Pubblicità in auto: un nuovo settore va delineandosi

Diversi brand e agenzie stanno infatti valutando le prossime mosse per introdurre messaggi pubblicitari nell’abitacolo delle vetture, che nella maggior parte dei casi ne sono attualmente privi. Da un punto di vista pratico, non si riscontrano grandi ostacoli: software, sensori, connessioni wifi e altre tecnologie sono già in grado di raccogliere grandi quantità di dati sulle abitudini dei guidatori. Se le aziende ricevessero il via libera sulla vendita delle informazioni relative ai conducenti a terze parti, il settore automotive potrebbe spianare la strada per introdurre nuovi strumenti di marketing e advertising.
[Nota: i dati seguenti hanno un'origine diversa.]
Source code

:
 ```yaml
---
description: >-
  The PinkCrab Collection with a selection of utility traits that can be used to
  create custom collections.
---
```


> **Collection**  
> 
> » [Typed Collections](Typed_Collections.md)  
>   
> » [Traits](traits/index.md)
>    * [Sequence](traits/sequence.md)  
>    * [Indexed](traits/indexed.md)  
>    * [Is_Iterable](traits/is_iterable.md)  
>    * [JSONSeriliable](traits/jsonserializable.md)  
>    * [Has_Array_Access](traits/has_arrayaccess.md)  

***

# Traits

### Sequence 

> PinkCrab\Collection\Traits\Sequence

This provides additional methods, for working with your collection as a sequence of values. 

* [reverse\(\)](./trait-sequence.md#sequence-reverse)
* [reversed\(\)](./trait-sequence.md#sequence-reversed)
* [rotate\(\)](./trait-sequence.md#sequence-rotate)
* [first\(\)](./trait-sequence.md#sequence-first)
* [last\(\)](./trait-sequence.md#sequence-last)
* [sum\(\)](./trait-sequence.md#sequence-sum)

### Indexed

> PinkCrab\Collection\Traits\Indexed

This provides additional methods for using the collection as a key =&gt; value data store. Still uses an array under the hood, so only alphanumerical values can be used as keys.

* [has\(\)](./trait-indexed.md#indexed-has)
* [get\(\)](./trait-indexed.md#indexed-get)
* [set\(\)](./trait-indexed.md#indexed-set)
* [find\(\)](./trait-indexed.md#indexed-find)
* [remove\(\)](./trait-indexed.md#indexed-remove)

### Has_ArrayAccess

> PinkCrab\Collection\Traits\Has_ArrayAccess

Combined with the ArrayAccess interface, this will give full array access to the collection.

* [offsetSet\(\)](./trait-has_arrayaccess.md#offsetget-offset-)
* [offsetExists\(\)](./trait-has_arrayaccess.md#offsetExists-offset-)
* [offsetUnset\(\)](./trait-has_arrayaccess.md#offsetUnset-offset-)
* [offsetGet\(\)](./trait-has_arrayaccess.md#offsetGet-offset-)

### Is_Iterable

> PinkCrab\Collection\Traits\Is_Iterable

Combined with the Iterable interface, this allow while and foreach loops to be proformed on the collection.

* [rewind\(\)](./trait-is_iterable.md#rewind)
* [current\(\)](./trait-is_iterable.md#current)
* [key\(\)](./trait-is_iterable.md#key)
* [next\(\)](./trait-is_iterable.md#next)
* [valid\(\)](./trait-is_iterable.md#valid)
Lo scoglio più grande? Gli utenti

Se dal punto di vista tecnologico non ci sono limiti evidenti, lo scoglio più difficile da sormontare potrebbe essere costituito dagli utenti. Attualmente infatti, non esistono ancora regole precise relative all’advertising per l’automotive. Ma, come emerge da diverse ricerche e sondaggi, i consumatori sono ancora incerti e diffidenti, soprattutto in alcuni mercati. Allo stesso tempo, molti addetti ai lavori sono convinti che, offrendo vantaggi dal punto di vista economico (uno sconto sull’assicurazione, un coupon per fare il pieno di benzina, codici sconto, revisioni gratuite ecc.) e della sicurezza, gli utenti potrebbero gradualmente cambiare idea. Si prenda come esempio la ricerca Public opinion on a future with driverless cars, pubblicato sull’ultimo numero di What The Future, svolto da Ipsos: il 49% degli interpellati sostiene che sarebbe utile ricevere informazioni su sconti o offerte particolari in corso presso i negozi in cui si è già effettuato un acquisto in passato. Tra i risultati forse più sorprendenti, emerge come il 27% dello stesso campione riterrebbe questa targetizzazione particolarmente utile nel caso specifico dei ristoranti.

I casi Telenav e General Motors

Un’azienda della Silicon Valley, Telenav, si sta già muovendo in questa direzione. Il brand infatti, specializzato nello sviluppo di software per le automobili, sta facendo un test che consiste nel mostrare ai conducenti annunci pop-up su uno schermo integrato nella vettura. Il proprietario del veicolo ha a disposizione funzioni come l’avvio del motore da app e la navigazione integrata. In cambio, il cruscotto touch emette occasionalmente annunci pubblicitari.

Anche General Motors sta muovendo i primi passi verso l’integrazione di strumenti di marketing all’interno delle auto: lo scorso dicembre infatti, in seguito ad un aggiornamento software, ha introdotto un sistema di e-commerce che consente ai conducenti di ordinare un caffè o prenotare un tavolo in un ristorante durante la guida.